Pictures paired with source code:

-------

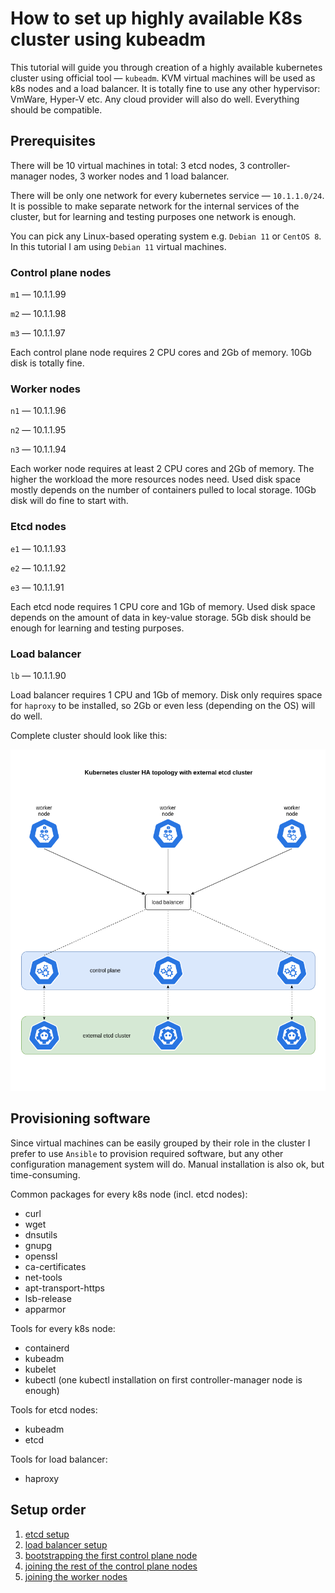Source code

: # How to set up highly available K8s cluster using kubeadm

This tutorial will guide you through creation of a highly available kubernetes cluster using official tool &mdash; `kubeadm`. KVM virtual machines will be used as k8s nodes and a load balancer. It is totally fine to use any other hypervisor: VmWare, Hyper-V etc. Any cloud provider will also do well. Everything should be compatible.

## Prerequisites

There will be 10 virtual machines in total: 3 etcd nodes, 3 controller-manager nodes, 3 worker nodes and 1 load balancer.

There will be only one network for every kubernetes service &mdash; `10.1.1.0/24`. It is possible to make separate network for the internal services of the cluster, but for learning and testing purposes one network is enough.

You can pick any Linux-based operating system e.g. `Debian 11` or `CentOS 8`. In this tutorial I am using `Debian 11` virtual machines.

### Control plane nodes

`m1` &mdash; 10.1.1.99

`m2` &mdash; 10.1.1.98

`m3` &mdash; 10.1.1.97

Each control plane node requires 2 CPU cores and 2Gb of memory. 10Gb disk is totally fine.

### Worker nodes

`n1` &mdash; 10.1.1.96

`n2` &mdash; 10.1.1.95

`n3` &mdash; 10.1.1.94

Each worker node requires at least 2 CPU cores and 2Gb of memory. The higher the workload the more resources nodes need. Used disk space mostly depends on the number of containers pulled to local storage. 10Gb disk will do fine to start with.

### Etcd nodes

`e1` &mdash; 10.1.1.93

`e2` &mdash; 10.1.1.92

`e3` &mdash; 10.1.1.91

Each etcd node requires 1 CPU core and 1Gb of memory. Used disk space depends on the amount of data in key-value storage. 5Gb disk should be enough for learning and testing purposes.

### Load balancer

`lb` &mdash; 10.1.1.90

Load balancer requires 1 CPU and 1Gb of memory. Disk only requires space for `haproxy` to be installed, so 2Gb or even less (depending on the OS) will do well.

Complete cluster should look like this:

![k8s_ha_cluster](pictures/bedroom_k8s.png)

## Provisioning software

Since virtual machines can be easily grouped by their role in the cluster I prefer to use `Ansible` to provision required software, but any other configuration management system will do. Manual installation is also ok, but time-consuming.

Common packages for every k8s node (incl. etcd nodes):

* curl
* wget
* dnsutils
* gnupg
* openssl
* ca-certificates
* net-tools
* apt-transport-https
* lsb-release
* apparmor

Tools for every k8s node:

* containerd
* kubeadm
* kubelet
* kubectl (one kubectl installation on first controller-manager node is enough)

Tools for etcd nodes:

* kubeadm
* etcd

Tools for load balancer:

* haproxy

## Setup order

1. [etcd setup](docs/01_etcd_setup.md)
2. [load balancer setup](docs/02_load_balancer_setup.md)
3. [bootstrapping the first control plane node](docs/03_first_control_plane.md)
4. [joining the rest of the control plane nodes](docs/04_control_plane.md)
5. [joining the worker nodes](docs/05_joining_workers.md)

-------

EXERCISE GOAL: Wherever the string "requires" occurs in the records, copy the line it is in.

FINAL ANSWER:
Each control plane node requires 2 CPU cores and 2Gb of memory. 10Gb disk is totally fine.
Each worker node requires at least 2 CPU cores and 2Gb of memory. The higher the workload the more resources nodes need. Used disk space mostly depends on the number of containers pulled to local storage. 10Gb disk will do fine to start with.
Each etcd node requires 1 CPU core and 1Gb of memory. Used disk space depends on the amount of data in key-value storage. 5Gb disk should be enough for learning and testing purposes.
Load balancer requires 1 CPU and 1Gb of memory. Disk only requires space for `haproxy` to be installed, so 2Gb or even less (depending on the OS) will do well.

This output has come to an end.